The expected output is exactly the lines below, starting at the line with "At its core, FoodBridge" and ending at the line with "FoodBridge's network of", both included; no other line belongs in it.

### Stored data
=== Section Start ===

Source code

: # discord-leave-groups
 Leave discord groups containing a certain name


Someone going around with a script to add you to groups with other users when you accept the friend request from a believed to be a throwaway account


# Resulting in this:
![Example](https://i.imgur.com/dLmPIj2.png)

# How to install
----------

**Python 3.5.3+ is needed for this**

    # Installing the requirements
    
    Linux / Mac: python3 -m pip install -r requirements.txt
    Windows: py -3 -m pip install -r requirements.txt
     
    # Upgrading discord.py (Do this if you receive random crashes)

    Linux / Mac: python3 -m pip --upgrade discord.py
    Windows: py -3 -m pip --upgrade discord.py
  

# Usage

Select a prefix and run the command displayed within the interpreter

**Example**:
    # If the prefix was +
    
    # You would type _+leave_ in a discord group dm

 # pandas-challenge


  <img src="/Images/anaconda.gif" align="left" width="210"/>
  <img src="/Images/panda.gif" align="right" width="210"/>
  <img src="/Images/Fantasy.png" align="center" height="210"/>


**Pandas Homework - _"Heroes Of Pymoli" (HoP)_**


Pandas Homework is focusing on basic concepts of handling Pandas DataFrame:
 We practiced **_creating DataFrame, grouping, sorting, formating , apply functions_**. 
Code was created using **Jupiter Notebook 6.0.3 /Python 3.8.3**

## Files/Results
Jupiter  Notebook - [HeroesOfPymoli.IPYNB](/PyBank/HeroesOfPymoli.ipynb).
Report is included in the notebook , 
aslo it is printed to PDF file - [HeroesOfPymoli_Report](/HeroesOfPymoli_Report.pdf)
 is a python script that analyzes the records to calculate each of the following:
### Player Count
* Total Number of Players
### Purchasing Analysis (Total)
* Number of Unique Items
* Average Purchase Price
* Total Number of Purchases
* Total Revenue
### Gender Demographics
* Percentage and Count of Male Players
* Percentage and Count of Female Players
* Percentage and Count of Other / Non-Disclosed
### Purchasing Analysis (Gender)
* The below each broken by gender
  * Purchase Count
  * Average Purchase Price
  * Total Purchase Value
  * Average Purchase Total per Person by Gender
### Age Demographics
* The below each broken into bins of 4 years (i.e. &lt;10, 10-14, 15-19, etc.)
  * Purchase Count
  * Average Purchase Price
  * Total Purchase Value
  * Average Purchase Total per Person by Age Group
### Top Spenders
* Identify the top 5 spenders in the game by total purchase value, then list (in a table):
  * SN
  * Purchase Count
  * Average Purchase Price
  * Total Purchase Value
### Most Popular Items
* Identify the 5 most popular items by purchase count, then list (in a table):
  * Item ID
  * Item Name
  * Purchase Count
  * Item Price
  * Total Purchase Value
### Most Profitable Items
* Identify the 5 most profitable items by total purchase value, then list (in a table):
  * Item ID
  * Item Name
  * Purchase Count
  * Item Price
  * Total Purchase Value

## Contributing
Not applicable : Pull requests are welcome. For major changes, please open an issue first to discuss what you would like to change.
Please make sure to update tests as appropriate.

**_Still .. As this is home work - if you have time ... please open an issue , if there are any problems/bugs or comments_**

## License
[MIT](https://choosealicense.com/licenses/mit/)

=== Section End ===
=== Section Start ===

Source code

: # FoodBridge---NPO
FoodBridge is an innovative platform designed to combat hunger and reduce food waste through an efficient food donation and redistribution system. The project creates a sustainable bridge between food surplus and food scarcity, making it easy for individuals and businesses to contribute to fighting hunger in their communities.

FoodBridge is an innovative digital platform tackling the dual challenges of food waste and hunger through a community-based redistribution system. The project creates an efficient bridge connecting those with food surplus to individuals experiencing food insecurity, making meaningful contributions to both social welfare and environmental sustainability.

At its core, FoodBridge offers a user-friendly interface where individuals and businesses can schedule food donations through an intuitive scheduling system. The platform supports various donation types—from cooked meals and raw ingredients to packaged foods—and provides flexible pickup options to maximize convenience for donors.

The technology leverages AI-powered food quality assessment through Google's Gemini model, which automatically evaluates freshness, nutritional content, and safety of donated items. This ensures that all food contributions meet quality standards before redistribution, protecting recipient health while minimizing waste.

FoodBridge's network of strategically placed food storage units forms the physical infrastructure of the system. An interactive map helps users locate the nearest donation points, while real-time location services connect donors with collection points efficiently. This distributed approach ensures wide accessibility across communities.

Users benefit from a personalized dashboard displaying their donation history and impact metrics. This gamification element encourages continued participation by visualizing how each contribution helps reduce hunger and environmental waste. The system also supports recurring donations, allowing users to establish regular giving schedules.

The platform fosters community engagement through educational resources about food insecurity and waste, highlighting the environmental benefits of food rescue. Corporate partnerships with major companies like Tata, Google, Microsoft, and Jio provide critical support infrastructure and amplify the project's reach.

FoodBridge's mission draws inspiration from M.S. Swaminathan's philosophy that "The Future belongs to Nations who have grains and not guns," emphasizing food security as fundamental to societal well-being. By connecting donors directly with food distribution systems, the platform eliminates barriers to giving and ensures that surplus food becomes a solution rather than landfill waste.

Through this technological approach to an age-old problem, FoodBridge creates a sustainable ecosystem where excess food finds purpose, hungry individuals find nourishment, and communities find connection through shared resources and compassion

=== Section End ===

### Answer to this task
At its core, FoodBridge offers a user-friendly interface where individuals and businesses can schedule food donations through an intuitive scheduling system. The platform supports various donation types—from cooked meals and raw ingredients to packaged foods—and provides flexible pickup options to maximize convenience for donors.

The technology leverages AI-powered food quality assessment through Google's Gemini model, which automatically evaluates freshness, nutritional content, and safety of donated items. This ensures that all food contributions meet quality standards before redistribution, protecting recipient health while minimizing waste.

FoodBridge's network of strategically placed food storage units forms the physical infrastructure of the system. An interactive map helps users locate the nearest donation points, while real-time location services connect donors with collection points efficiently. This distributed approach ensures wide accessibility across communities.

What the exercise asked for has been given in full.